Speculum humanae salvationis
SPECULUM HUMANAE SALVATIONIS
The Speculum humanae salvationis (‘Mirror of human salvation’) is a religious work relating the life of Christ and the Holy Virgin. At the top of each page there are two illustrations; four can be seen when the book lies open. One of the pictures represents an event from the New Testament, while the other three depict Old Testament stories. The Old Testament events were seen as prefigurations of the New Testament’s message of salvation. This late medieval work has come down to us in various languages and formats: in manuscript, as a block book and in letterpress printed editions.
Until the late 19th century it was thought that block printing – the technique of printing texts from wooden blocks into which the letters are carved – was a precursor of the art of printing, i.e. printing with movable type. Baron van Westreenen thought that Laurens Jansz. Coster, the alleged inventor of the art of printing in Haarlem, had first practised block printing and had subsequently started to print with type consisting of movable wooden printing types. In light of this, the use of movable metal type would have been the German contribution to the development of the art of printing.

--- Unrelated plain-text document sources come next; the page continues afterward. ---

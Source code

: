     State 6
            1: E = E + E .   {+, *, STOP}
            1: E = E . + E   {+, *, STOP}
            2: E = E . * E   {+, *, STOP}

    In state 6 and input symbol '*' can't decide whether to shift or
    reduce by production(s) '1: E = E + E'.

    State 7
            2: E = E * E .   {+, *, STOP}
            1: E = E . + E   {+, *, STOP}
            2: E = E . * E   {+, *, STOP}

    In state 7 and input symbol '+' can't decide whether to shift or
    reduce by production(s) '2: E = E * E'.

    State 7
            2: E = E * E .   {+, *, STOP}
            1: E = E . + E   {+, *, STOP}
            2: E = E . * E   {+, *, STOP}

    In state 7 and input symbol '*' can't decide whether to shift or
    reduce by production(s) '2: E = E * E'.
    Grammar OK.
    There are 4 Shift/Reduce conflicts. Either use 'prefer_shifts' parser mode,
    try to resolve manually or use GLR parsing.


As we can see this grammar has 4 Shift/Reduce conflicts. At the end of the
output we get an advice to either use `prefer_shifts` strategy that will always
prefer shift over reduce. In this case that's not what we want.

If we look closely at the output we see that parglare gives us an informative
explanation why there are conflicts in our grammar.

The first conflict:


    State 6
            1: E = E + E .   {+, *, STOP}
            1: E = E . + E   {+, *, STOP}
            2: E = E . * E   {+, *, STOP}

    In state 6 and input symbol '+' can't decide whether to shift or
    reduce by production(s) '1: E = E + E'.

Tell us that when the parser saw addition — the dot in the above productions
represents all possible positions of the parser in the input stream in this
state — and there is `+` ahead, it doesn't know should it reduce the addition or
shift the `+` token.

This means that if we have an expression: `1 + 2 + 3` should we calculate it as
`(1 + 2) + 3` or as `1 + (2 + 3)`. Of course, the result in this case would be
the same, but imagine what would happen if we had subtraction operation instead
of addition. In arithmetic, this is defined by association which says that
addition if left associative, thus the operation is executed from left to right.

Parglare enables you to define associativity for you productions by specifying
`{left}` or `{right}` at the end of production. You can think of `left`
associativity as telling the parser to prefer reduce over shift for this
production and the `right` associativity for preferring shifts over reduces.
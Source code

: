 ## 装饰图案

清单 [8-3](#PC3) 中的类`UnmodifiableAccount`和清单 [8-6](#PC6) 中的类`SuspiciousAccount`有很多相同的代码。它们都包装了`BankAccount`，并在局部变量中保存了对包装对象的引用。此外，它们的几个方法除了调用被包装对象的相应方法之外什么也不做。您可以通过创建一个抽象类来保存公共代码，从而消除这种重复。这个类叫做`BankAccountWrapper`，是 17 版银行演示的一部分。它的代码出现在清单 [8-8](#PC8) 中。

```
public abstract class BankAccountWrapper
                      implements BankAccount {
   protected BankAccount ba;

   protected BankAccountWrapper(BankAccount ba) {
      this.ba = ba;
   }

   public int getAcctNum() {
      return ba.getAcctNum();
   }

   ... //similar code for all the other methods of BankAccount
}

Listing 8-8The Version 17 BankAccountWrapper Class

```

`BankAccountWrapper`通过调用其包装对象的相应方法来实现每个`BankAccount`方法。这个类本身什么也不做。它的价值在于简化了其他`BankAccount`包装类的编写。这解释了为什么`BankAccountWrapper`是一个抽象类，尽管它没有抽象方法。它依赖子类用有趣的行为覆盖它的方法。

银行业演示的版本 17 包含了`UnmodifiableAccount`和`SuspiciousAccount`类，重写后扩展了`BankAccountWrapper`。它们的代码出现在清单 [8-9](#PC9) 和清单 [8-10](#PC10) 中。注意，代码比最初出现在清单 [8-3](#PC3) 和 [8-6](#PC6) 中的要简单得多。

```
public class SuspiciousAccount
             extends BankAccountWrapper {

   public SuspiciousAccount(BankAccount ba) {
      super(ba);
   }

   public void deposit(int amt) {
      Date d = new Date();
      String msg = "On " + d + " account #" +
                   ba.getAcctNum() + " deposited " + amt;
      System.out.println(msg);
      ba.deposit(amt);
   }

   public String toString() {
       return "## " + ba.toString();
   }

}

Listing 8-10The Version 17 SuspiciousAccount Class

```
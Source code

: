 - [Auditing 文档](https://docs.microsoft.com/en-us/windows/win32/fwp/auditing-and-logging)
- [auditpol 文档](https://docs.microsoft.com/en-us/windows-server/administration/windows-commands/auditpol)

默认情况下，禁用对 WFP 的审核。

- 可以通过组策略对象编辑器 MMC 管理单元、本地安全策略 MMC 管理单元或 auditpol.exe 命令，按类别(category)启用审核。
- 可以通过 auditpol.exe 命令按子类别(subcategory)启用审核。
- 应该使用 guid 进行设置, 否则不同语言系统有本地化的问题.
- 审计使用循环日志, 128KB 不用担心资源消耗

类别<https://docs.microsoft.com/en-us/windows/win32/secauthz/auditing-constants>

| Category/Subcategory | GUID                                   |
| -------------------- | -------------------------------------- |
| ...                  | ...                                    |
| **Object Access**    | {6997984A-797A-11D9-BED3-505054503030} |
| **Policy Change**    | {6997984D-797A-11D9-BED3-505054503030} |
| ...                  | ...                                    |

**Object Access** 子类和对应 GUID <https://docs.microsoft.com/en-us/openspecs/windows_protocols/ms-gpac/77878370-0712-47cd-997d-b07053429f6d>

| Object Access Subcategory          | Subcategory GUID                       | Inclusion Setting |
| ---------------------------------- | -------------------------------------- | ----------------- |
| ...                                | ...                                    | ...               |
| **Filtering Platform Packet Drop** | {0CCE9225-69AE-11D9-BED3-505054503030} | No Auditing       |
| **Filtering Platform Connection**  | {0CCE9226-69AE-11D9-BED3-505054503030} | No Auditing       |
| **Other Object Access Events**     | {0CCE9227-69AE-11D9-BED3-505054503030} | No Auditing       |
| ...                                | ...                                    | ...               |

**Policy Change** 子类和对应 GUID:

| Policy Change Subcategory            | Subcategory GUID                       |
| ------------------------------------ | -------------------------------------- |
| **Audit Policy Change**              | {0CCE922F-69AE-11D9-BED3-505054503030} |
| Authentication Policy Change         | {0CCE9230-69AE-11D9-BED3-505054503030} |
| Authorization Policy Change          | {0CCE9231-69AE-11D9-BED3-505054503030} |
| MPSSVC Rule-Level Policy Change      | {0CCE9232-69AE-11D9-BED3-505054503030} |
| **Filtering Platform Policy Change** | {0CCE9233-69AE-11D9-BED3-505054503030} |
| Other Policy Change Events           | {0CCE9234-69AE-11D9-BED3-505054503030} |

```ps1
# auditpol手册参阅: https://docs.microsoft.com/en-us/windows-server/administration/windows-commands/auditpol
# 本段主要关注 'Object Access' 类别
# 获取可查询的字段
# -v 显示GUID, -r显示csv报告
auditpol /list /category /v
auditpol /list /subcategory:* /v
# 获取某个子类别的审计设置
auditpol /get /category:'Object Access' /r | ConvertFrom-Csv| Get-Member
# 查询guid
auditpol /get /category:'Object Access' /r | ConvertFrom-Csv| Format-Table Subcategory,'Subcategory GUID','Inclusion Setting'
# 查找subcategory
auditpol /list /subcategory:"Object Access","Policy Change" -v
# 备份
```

This Latin edition of the Speculum, printed in the Netherlands, has been executed partly in block printing and partly in letterpress. This led Van Westreenen to think that he held in his hands proof of an extremely important moment in the history of the book: he believed that a section of the book had been printed with wooden blocks, but that during the process the switch to printing with movable wooden type had been made – the invention of the art of printing caught in the act, so to speak. However, careful examination of the pages employing block printing has shown that these were made after a typographic example (which means that the woodcutter had a ‘typeset’ copy already to hand).
Van Westreenen bought this rare book in 1809 in Brussels at the auction of the library of the Belgian librarian C.A. de La Serna Santander, a great authority on the early history of printing.